Mission: Impossible 3 Review

by samseescinema (sammeriam AT comcast DOT net)
May 5th, 2006

Mission: Impossible 3
reviewed by Sam Osborn of www.samseescinema.com

rating: 3 out of 4

Director: J.J. Abrams
Cast: Tom Cruise, Philip Seymour Hoffman, Michelle Monaghan Screenplay: Alex Kurtzman, Roberto Orci, J.J. Abrams
MPAA Classification: PG-13

With the third installment of the Mission: Impossible movie franchise, Ethan Hunt is getting back to roots. Not only is he trying to make a marriage work while pumping bullets into baddies with the IMF, but he's also hung up his black belt in karate. What I mean is that John Woo is obviously not at the helm of M:I 3. This time we have J.J. Abrams, whose legacy has been built solely on a pristine record with network television; most notably with his creation of the shows "Felicity", "Alias", and "Lost". With M:I 3, Mr. Hunt gets back to Gadgetry, the most glorious of pastimes for any spy worth his marbles. And the film finds its feet with this stratagem, managing to find invention within otherwise generic gunplay sequences by eliminating the bullets from the equation and, instead, substituting technological acrobatics. All you action purists need not worry, however; all the elements of the goofball genre are still here. They're just nicely tweaked by the script and fueled by the countless zeroes in the budget.

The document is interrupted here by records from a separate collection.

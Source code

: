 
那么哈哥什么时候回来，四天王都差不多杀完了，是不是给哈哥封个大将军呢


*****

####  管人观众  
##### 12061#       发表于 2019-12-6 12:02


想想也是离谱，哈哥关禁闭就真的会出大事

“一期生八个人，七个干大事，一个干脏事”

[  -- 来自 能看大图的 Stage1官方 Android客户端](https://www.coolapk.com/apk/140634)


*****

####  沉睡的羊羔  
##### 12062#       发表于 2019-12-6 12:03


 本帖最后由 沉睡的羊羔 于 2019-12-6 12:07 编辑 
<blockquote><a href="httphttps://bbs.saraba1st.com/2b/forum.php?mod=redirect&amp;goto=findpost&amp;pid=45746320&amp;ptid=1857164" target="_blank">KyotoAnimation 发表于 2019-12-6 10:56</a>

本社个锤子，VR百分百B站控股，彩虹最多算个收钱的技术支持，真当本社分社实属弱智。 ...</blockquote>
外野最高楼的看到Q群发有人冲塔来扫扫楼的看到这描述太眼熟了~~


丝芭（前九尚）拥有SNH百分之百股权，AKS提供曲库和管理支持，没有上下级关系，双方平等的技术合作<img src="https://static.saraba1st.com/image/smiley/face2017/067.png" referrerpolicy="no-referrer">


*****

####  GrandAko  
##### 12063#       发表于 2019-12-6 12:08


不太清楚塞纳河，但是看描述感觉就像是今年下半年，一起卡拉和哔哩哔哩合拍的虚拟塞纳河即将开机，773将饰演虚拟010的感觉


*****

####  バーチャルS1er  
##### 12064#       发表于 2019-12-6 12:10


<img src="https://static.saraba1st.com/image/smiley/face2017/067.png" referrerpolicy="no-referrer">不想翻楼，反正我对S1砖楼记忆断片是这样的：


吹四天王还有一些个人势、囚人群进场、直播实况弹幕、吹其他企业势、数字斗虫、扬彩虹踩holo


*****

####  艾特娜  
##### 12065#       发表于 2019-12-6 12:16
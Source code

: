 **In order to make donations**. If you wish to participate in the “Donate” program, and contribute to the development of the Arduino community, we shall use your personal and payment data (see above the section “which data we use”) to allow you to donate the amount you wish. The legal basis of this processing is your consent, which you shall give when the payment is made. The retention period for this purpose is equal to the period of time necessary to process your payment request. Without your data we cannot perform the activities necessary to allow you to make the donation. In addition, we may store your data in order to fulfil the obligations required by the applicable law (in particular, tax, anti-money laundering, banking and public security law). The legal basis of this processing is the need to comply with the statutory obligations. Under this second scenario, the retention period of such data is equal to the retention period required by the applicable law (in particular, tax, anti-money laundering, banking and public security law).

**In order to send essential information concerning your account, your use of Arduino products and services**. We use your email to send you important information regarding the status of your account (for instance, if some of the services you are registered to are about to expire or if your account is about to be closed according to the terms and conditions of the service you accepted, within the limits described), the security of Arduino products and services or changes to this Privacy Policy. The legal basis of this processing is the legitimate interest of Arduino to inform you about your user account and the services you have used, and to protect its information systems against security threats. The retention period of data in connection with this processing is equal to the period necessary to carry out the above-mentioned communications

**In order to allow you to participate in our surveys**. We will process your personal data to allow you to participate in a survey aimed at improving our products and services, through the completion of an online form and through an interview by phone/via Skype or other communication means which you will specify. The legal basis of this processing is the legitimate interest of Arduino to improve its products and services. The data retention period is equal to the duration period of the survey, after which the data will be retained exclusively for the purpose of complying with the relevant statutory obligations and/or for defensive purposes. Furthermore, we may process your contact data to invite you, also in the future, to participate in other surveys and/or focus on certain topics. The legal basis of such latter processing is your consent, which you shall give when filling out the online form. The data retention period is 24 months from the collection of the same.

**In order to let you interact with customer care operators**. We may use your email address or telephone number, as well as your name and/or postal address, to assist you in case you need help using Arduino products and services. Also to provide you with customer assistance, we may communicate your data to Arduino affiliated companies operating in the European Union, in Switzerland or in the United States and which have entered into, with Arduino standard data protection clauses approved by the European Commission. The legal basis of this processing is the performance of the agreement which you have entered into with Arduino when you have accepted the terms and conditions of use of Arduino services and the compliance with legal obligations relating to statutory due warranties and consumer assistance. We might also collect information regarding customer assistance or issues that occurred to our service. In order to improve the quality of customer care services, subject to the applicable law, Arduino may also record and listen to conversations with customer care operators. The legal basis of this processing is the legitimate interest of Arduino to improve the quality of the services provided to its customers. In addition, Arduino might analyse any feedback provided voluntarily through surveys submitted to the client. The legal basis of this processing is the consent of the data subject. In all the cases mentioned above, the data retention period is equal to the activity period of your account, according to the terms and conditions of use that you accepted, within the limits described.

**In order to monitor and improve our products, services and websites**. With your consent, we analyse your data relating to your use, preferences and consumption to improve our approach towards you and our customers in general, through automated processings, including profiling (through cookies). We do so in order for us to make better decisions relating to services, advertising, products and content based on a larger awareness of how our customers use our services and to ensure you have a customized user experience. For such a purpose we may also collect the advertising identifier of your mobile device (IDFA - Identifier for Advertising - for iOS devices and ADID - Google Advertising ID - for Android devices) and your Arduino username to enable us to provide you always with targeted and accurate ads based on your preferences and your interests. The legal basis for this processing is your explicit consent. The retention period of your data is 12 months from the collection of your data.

The best part about big budget franchises is that producers can nail down big budget stars. The casting is great here, managing to capitalize on Philip Seymour Hoffman's Oscar win while walking off the scandal burns Tom Cruise now nurses in the shadows. As his lover, we get the quickly rising and stubbornly gorgeous Michelle Monaghan. As for his team, Ving Rhames returns without fault, Match Point's Jonathan Rhys-Meyers fills in the young, freakishly bright-eyed, hipster role, and Bahaar Soomekh fills in as an oddly unremarkable tough girl. Laurence Fishburne also makes a well appreciated appearance, following up last week's performance in Akeelah and the Bee. Altogether, the cast is a superbly whittled-down bunch that, despite their mostly trivial roles, manage to leave dents in the film's memory.

The story is a kind and refreshing avoidance of action film pitfalls. One of my fellow viewers was ingenious in pointing out that the device Ethan is charged to retrieve is never fully explained. It's called, quite vaguely, the Rabbit's Foot. Beyond that, we're all in the dark. What we do know, however, is that a front runner of the black market, Owen Davian (Philip Seymour Hoffman), is trying to acquire this device and the U.S. Government has asked IMF to track it down. But first Ethan must find Lindsey Ferris (Keri Russell), whose been captured by Davian's crew and held hostage in Berlin. If this all seems out of order, point the finger at Mr. Abrams. Taking a page from the Pilot episode of Alias, Abrams opens the film at the end, if you will, with Ethan in chains, watching as Davian holds a pistol to his wife's head. And if Ethan's got a headache, it's because Davian claims he's implanted an explosive there. When there are explosives lodged in a spy's head, we immediately know we're either in a Charlie's Angels film, another iteration of James Bond, or a Mission: Impossible flick. Luckily, this is Mission: Impossible.

Getting back to the avoidance of pits, M:I 3 manages to stay true to its title without overstepping its boundaries. Granted, its boundaries are in severe contradiction to the laws of physics, they at least obey the laws of not annoying the audience. John Woo took the Mission: Impossible universe away from spy-work and leaned dangerously close to dabbling in a kind of Kung-Fu Hustle. The film worked in its way, but didn't manage to avoid a long-haired villain with a foreign accent. Filling in as Evil this time is Mr. Hoffman. He virtually does nothing, and it works brilliantly. Even when hanging by a string of cloth thousands of feet in the sky, he manages to slur out a cold threat to our hero. And as for the action scenes, M:I 3 rarely resorts to incoherent muzzle flashes to satisfy the action itch. The excitement is instead channeled into slickly organized infiltrations, rescues, and high-flying acrobatics. Ethan, at one point, must swing on a rope across two Shanghai skyscrapers, land on a roof, slide down its face while gunning down guards, and catch himself before he tumbles off into oblivion. And that's nothing to the ingenious of infiltrating the Vatican. Abrams leaves room for an ear-smashing helicopter/missile drone/dark ops soldiers versus Ethan hunt sequence, however, not forgetting to tap the palette for straight up gunplay.
M:I 3 is easily the best of the franchise thus far. Its villain, its hero and its girl are separately beautiful, buff, and cunning (I'll leave it to you to connect the dots on those descriptors). The story's twisty enough to keep us involved while it jets us around the globe to D.C. Shanghai, Vatican City, and Berlin. And the action, which is the deal-breaker for this genre, is classy, slick, and inventive. It looks as though Mr. Abrams has a career in film ahead of him, after all.